Remortgages are Worth Jumping to from a Risky SVR
Homeowners that either chose not to or could not get a remortgage when their current mortgage deal ended were converted over to their lender’s standard variable rate (SVR). In the beginning of the year homeowners likely noticed little difference as they sat on their lender’s SVR. Despite a SVR rate being risky due to the lender’s ability to raise or lower the rate with little notice and without being tied to the Bank of England’s standard base rate many homeowners found little motivation to seek a remortgage.
However lenders began raising their SVR levels and homeowners began to take notice. Motivation was no longer the push to remortgage but rather escape from rising SVRs. According to data from the Bank of England the average standard variable rates have reached 4.2% and yet there are remortgages on the market far below that and at loan to value levels much better than were previously available. In recent weeks lenders have been cutting their cost of fixed and tracker mortgages to levels not seen in decades and some historically low.
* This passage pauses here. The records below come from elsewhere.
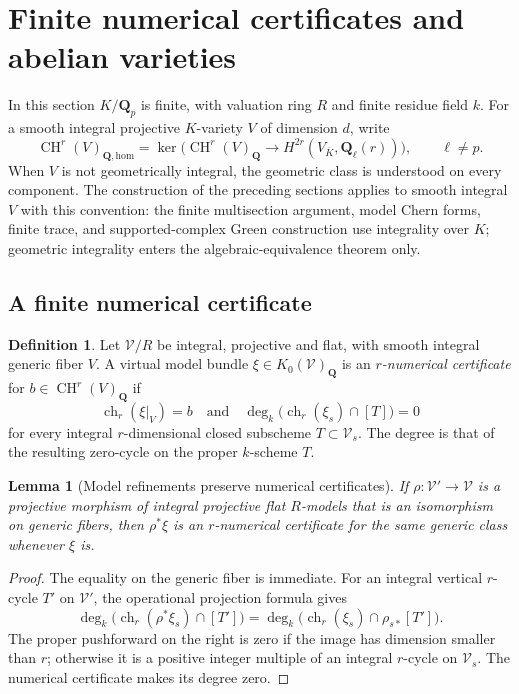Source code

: \documentclass[11pt]{article}
\newtheorem{lemma}[theorem]{Lemma}
\theoremstyle{definition}
\newtheorem{definition}[theorem]{Definition}
\theoremstyle{remark}
\numberwithin{equation}{section}
\newcommand{\CH}{\operatorname{CH}}
\newcommand{\homol}{\mathrm{hom}}
\begin{document}
\section{Finite numerical certificates and abelian varieties}
\label{sec:abelian-numerical}

In this section $K/\mathbf Q_p$ is finite, with valuation ring $R$
and finite residue field $k$.  For a smooth integral projective
$K$-variety $V$ of dimension $d$, write
\[
 \CH^r(V)_{\mathbf Q,\homol}
 =\ker\bigl(\CH^r(V)_{\mathbf Q}\longrightarrow
          H^{2r}(V_{\overline K},\mathbf Q_\ell(r))\bigr),
 \qquad \ell\ne p.
\]
When $V$ is not geometrically integral, the geometric class is
understood on every component.  The construction of the preceding
sections applies to smooth integral $V$ with this convention: the
finite multisection argument, model Chern forms, finite trace, and
supported-complex Green construction use integrality over $K$;
geometric integrality enters the algebraic-equivalence theorem only.

\subsection{A finite numerical certificate}

\begin{definition}\label{def:numerical-certificate}
Let $\mathcal V/R$ be integral, projective and flat, with smooth
integral generic fiber $V$.  A virtual model bundle
$\xi\in K_0(\mathcal V)_{\mathbf Q}$ is an
\emph{$r$-numerical certificate} for
$b\in\CH^r(V)_{\mathbf Q}$ if
\[
  \operatorname{ch}_r(\xi|_V)=b
\quad\text{and}\quad
  \deg_k\bigl(\operatorname{ch}_r(\xi_s)\cap[T]\bigr)=0
\]
for every integral $r$-dimensional closed subscheme
$T\subset\mathcal V_s$.  The degree is that of the resulting
zero-cycle on the proper $k$-scheme $T$.
\end{definition}

\begin{lemma}[Model refinements preserve numerical certificates]
\label{lem:refine-certificate}
If $\rho:\mathcal V'\to\mathcal V$ is a projective morphism of
integral projective flat $R$-models that is an isomorphism on
generic fibers, then $\rho^*\xi$ is an $r$-numerical certificate
for the same generic class whenever $\xi$ is.
\end{lemma}

\begin{proof}
The equality on the generic fiber is immediate.  For an integral
vertical $r$-cycle $T'$ on $\mathcal V'$, the operational projection
formula gives
\[
 \deg_k\bigl(\operatorname{ch}_r(\rho^*\xi_s)\cap[T']\bigr)
 =\deg_k\bigl(\operatorname{ch}_r(\xi_s)\cap\rho_{s*}[T']\bigr).
\]
The proper pushforward on the right is zero if the image has
dimension smaller than $r$; otherwise it is a positive integer
multiple of an integral $r$-cycle on $\mathcal V_s$.  The numerical
certificate makes its degree zero.
\end{proof}
\end{document}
There are actually remortgages to be found below 3% and others near that amount, while not as low, have incredibly good freebies and low fees or no fees associated with them. Either by shopping around or by using a remortgage broker, homeowners currently on their lender’s SVR or close to their mortgage deal ending are likely to find they could save money and avoid rising SVR levels with a remortgage. Homeowners should put aside any loyalty to a present lender and be willing to switch for a better interest rate and the security of a fixed or tracker remortgage.